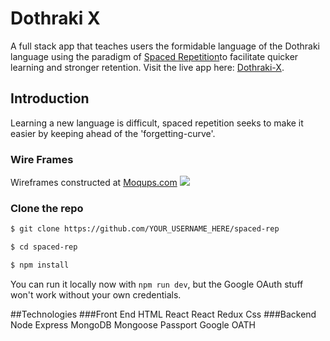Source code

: # Dothraki X

A full stack app that teaches users the formidable language of the Dothraki language using the paradigm of [Spaced Repetition](https://en.wikipedia.org/wiki/Spaced_repetition)to facilitate quicker learning and stronger retention.
Visit the live app here: [Dothraki-X](http://dothraki-x.herokuapp.com/#/).

## Introduction

Learning a new language is difficult, spaced repetition seeks to make it easier by keeping ahead of the 'forgetting-curve'.

### Wire Frames
Wireframes constructed at [Moqups.com](https://app.moqups.com/)
<img src="client/public/images/wireframes.png" />

### Clone the repo

```sh
$ git clone https://github.com/YOUR_USERNAME_HERE/spaced-rep
```

```sh
$ cd spaced-rep
```

```sh
$ npm install
```

You can run it locally now with `npm run dev`, but the Google OAuth stuff won't work without your own credentials.

##Technologies
###Front End
HTML
React
React Redux
Css
###Backend
Node
Express
MongoDB
Mongoose
Passport
Google OATH
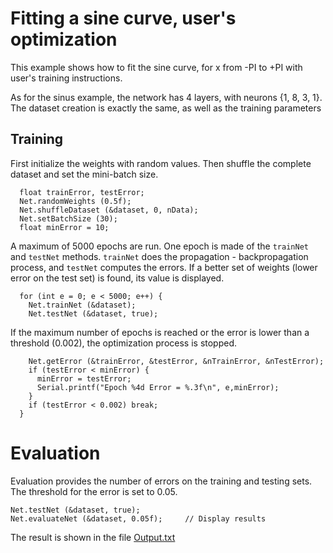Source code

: # Fitting a sine curve, user's optimization
This example shows how to fit the sine curve, for x from -PI to +PI with user's training instructions.

As for the sinus example, the network has 4 layers, with neurons {1, 8, 3, 1}. The dataset creation is exactly the same, as well as the training parameters

## Training 
First initialize the weights with random values. Then shuffle the complete dataset and set the mini-batch size. 
```
  float trainError, testError;
  Net.randomWeights (0.5f);
  Net.shuffleDataset (&dataset, 0, nData);
  Net.setBatchSize (30);
  float minError = 10;
```
A maximum of 5000 epochs are run. One epoch is made of the `trainNet` and `testNet` methods. `trainNet` does the propagation - backpropagation process, and `testNet` computes the errors. If a better set of weights (lower error on the test set) is found, its value is displayed. 
```
  for (int e = 0; e < 5000; e++) {
    Net.trainNet (&dataset);
    Net.testNet (&dataset, true);
```
If the maximum number of epochs is reached or the error is lower than a threshold (0.002), the optimization process is stopped.
```
    Net.getError (&trainError, &testError, &nTrainError, &nTestError);
    if (testError < minError) {
      minError = testError;
      Serial.printf("Epoch %4d Error = %.3f\n", e,minError);
    }
    if (testError < 0.002) break;
  }
```

# Evaluation
Evaluation provides the number of errors on the training and testing sets. The threshold for the error is set to 0.05.
```
Net.testNet (&dataset, true);
Net.evaluateNet (&dataset, 0.05f);     // Display results
```
The result is shown in the file [Output.txt](https://github.com/lesept777/MLP-for-ESP32/blob/master/examples/MLP_Sinus2/Output.txt)
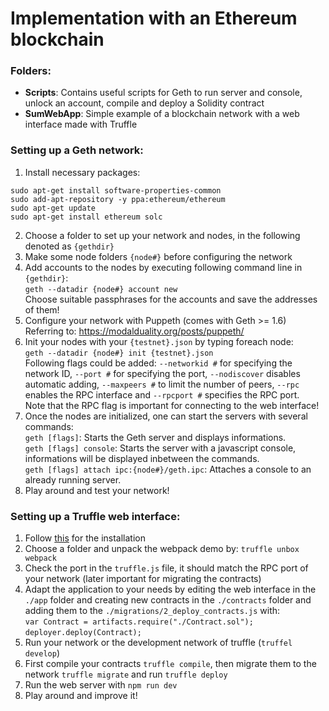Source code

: # Implementation with an Ethereum blockchain
### Folders:
- **Scripts**: Contains useful scripts for Geth to run server and console, unlock an account, compile and deploy a Solidity contract
- **SumWebApp**: Simple example of a blockchain network with a web interface made with Truffle

### Setting up a Geth network:
1. Install necessary packages:
```script
sudo apt-get install software-properties-common
sudo add-apt-repository -y ppa:ethereum/ethereum
sudo apt-get update
sudo apt-get install ethereum solc
```
2. Choose a folder to set up your network and nodes, in the following denoted as `{gethdir}`
3. Make some node folders `{node#}` before configuring the network
4. Add accounts to the nodes by executing following command line in `{gethdir}`:  
`geth --datadir {node#} account new`  
Choose suitable passphrases for the accounts and save the addresses of them!
5. Configure your network with Puppeth (comes with Geth >= 1.6)  
Referring to: https://modalduality.org/posts/puppeth/
6. Init your nodes with your `{testnet}.json` by typing foreach node:  
`geth --datadir {node#} init {testnet}.json`  
Following flags could be added: `--networkid #` for specifying the network ID, `--port #` for specifying the port, `--nodiscover` disables automatic adding, `--maxpeers #` to limit the number of peers, `--rpc` enables the RPC interface and `--rpcport #` specifies the RPC port.  
Note that the RPC flag is important for connecting to the web interface!
7. Once the nodes are initialized, one can start the servers with several commands:  
`geth [flags]`: Starts the Geth server and displays informations.  
`geth [flags] console`: Starts the server with a javascript console, informations will be displayed inbetween the commands.  
`geth [flags] attach ipc:{node#}/geth.ipc`: Attaches a console to an already running server.
8. Play around and test your network!

### Setting up a Truffle web interface:
1. Follow [this](http://www.techtonet.com/how-to-install-and-execute-truffle-on-an-ubuntu-16-04/) for the installation
2. Choose a folder and unpack the webpack demo by: `truffle unbox webpack`
3. Check the port in the `truffle.js` file, it should match the RPC port of your network (later important for migrating the contracts)
4. Adapt the application to your needs by editing the web interface in the `./app` folder and creating new contracts in the `./contracts` folder and adding them to the `./migrations/2_deploy_contracts.js` with:  
`var Contract = artifacts.require("./Contract.sol");`  
`deployer.deploy(Contract);`
5. Run your network or the development network of truffle (`truffel develop`)
6. First compile your contracts `truffle compile`, then migrate them to the network `truffle migrate` and run `truffle deploy`
7. Run the web server with `npm run dev`
8. Play around and improve it!
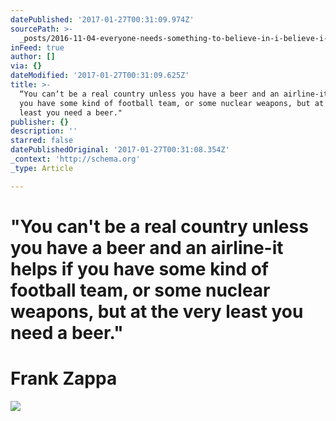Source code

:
 ```yaml
---
datePublished: '2017-01-27T00:31:09.974Z'
sourcePath: >-
  _posts/2016-11-04-everyone-needs-something-to-believe-in-i-believe-i-will-ha.md
inFeed: true
author: []
via: {}
dateModified: '2017-01-27T00:31:09.625Z'
title: >-
  “You can‘t be a real country unless you have a beer and an airline-it helps if
  you have some kind of football team, or some nuclear weapons, but at the very
  least you need a beer."
publisher: {}
description: ''
starred: false
datePublishedOriginal: '2017-01-27T00:31:08.354Z'
_context: 'http://schema.org'
_type: Article

---
```

# "You can't be a real country unless you have a beer and an airline-it helps if you have some kind of football team, or some nuclear weapons, but at the very least you need a beer."

# Frank Zappa
![](https://the-grid-user-content.s3-us-west-2.amazonaws.com/555f39fd-31e3-405d-8b3e-981a0010d375.jpg)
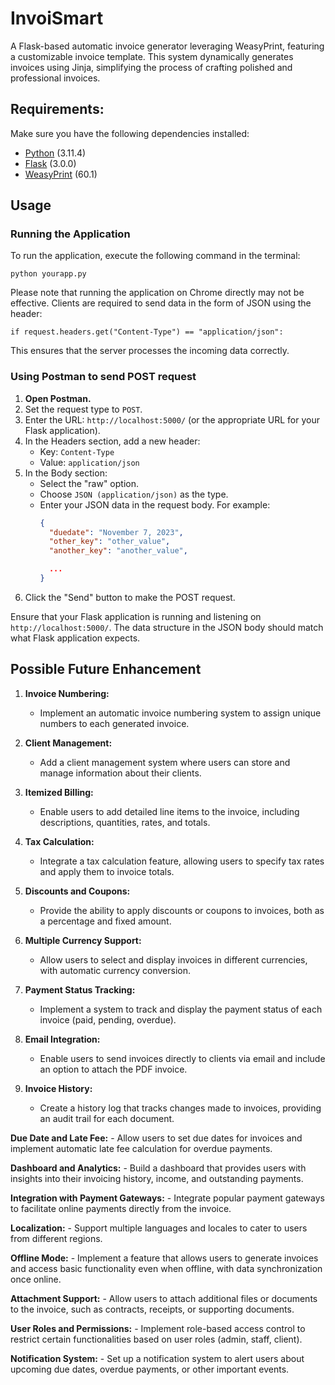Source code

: # InvoiSmart

A Flask-based automatic invoice generator leveraging WeasyPrint, featuring a customizable invoice template. This system dynamically generates invoices using Jinja, simplifying the process of crafting polished and professional invoices.

## Requirements:

Make sure you have the following dependencies installed:

- [Python](https://www.python.org/) (3.11.4)
- [Flask](https://palletsprojects.com/p/flask/) (3.0.0)
- [WeasyPrint](https://weasyprint.readthedocs.io/) (60.1)

## Usage

### Running the Application

To run the application, execute the following command in the terminal:


`python yourapp.py`

Please note that running the application on Chrome directly may not be effective. Clients are required to send data in the form of JSON using the header:

`if request.headers.get("Content-Type") == "application/json":`

This ensures that the server processes the incoming data correctly.

### Using Postman to send POST request

1. **Open Postman.**
2. Set the request type to `POST`.
3. Enter the URL: `http://localhost:5000/` (or the appropriate URL for your Flask application).
4. In the Headers section, add a new header:
   - Key: `Content-Type`
   - Value: `application/json`
5. In the Body section:
   - Select the "raw" option.
   - Choose `JSON (application/json)` as the type.
   - Enter your JSON data in the request body. For example:
     ```json
     {
       "duedate": "November 7, 2023",
       "other_key": "other_value",
       "another_key": "another_value",
     
       ...
     }
     ```
6. Click the "Send" button to make the POST request.

Ensure that your Flask application is running and listening on `http://localhost:5000/`. The data structure in the JSON body should match what Flask application expects.


## Possible Future Enhancement


1. **Invoice Numbering:**
   - Implement an automatic invoice numbering system to assign unique numbers to each generated invoice.

2. **Client Management:**
   - Add a client management system where users can store and manage information about their clients.

3. **Itemized Billing:**
   - Enable users to add detailed line items to the invoice, including descriptions, quantities, rates, and totals.

4. **Tax Calculation:**
   - Integrate a tax calculation feature, allowing users to specify tax rates and apply them to invoice totals.

5. **Discounts and Coupons:**
   - Provide the ability to apply discounts or coupons to invoices, both as a percentage and fixed amount.

6. **Multiple Currency Support:**
   - Allow users to select and display invoices in different currencies, with automatic currency conversion.

7. **Payment Status Tracking:**
   - Implement a system to track and display the payment status of each invoice (paid, pending, overdue).

8. **Email Integration:**
   - Enable users to send invoices directly to clients via email and include an option to attach the PDF invoice.

9. **Invoice History:**
   - Create a history log that tracks changes made to invoices, providing an audit trail for each document.

 **Due Date and Late Fee:**
    - Allow users to set due dates for invoices and implement automatic late fee calculation for overdue payments.

 **Dashboard and Analytics:**
    - Build a dashboard that provides users with insights into their invoicing history, income, and outstanding payments.


 **Integration with Payment Gateways:**
    - Integrate popular payment gateways to facilitate online payments directly from the invoice.

 **Localization:**
    - Support multiple languages and locales to cater to users from different regions.

 **Offline Mode:**
    - Implement a feature that allows users to generate invoices and access basic functionality even when offline, with data synchronization once online.

 **Attachment Support:**
    - Allow users to attach additional files or documents to the invoice, such as contracts, receipts, or supporting documents.

 **User Roles and Permissions:**
    - Implement role-based access control to restrict certain functionalities based on user roles (admin, staff, client).

 **Notification System:**
    - Set up a notification system to alert users about upcoming due dates, overdue payments, or other important events.


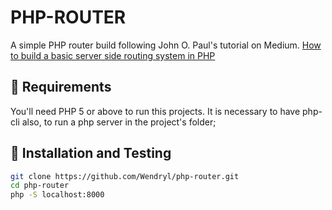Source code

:# PHP-ROUTER
A simple PHP router build following John O. Paul's tutorial on Medium.
[How to build a basic server side routing system in PHP](https://medium.com/the-andela-way/how-to-build-a-basic-server-side-routing-system-in-php-e52e613cf241)

## :pencil: Requirements
You'll need PHP 5 or above to run this projects. It is necessary to have php-cli also, to run a php server in the project's folder;

## :wrench: Installation and Testing
```bash
git clone https://github.com/Wendryl/php-router.git
cd php-router
php -S localhost:8000
```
##############################
Task directions: Copy each line of the records that has "apply" in it.

Answer to the exercise:
   - Integrate a tax calculation feature, allowing users to specify tax rates and apply them to invoice totals.
   - Provide the ability to apply discounts or coupons to invoices, both as a percentage and fixed amount.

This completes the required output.